Start of MATERIAL PROVIDED

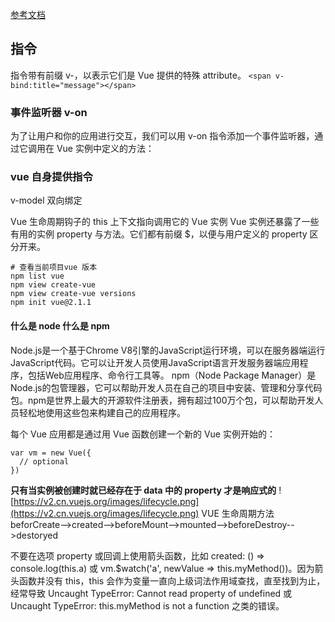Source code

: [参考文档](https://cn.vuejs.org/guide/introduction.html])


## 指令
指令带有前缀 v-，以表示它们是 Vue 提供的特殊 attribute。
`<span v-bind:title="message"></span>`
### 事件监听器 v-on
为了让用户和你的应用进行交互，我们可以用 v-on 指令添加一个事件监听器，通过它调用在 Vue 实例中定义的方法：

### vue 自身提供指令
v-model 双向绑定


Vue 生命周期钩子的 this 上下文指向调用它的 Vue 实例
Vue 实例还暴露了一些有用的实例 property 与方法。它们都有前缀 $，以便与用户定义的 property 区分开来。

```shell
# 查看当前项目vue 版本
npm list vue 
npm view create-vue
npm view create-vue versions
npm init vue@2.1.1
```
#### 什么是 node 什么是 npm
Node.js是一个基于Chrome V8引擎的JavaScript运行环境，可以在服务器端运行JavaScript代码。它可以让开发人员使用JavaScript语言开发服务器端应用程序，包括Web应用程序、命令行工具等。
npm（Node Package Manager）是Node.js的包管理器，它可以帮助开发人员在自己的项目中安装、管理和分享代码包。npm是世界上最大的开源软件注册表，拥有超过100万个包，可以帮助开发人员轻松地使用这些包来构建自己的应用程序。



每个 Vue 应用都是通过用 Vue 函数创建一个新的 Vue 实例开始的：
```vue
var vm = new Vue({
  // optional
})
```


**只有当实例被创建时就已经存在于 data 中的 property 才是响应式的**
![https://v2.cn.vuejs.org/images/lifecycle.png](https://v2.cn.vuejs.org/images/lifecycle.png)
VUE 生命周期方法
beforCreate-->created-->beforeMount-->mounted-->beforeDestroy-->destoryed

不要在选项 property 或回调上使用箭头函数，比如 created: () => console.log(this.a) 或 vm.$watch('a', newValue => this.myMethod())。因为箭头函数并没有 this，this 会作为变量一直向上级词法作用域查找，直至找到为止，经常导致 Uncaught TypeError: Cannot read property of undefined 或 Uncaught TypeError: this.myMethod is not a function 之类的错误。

End of MATERIAL PROVIDED
Start of MATERIAL PROVIDED

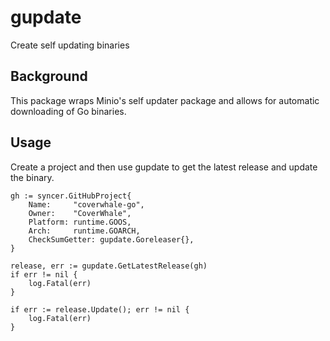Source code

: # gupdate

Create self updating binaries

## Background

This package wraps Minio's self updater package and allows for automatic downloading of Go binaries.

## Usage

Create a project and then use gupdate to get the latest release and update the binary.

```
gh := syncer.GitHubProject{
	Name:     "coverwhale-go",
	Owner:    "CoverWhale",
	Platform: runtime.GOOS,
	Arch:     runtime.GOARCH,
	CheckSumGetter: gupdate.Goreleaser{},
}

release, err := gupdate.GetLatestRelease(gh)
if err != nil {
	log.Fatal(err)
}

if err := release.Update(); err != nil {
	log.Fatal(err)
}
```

End of MATERIAL PROVIDED

→ WORK REQUEST
Find each line above that contains "self", and copy those lines.

→ RESULT BELOW
Create self updating binaries
This package wraps Minio's self updater package and allows for automatic downloading of Go binaries.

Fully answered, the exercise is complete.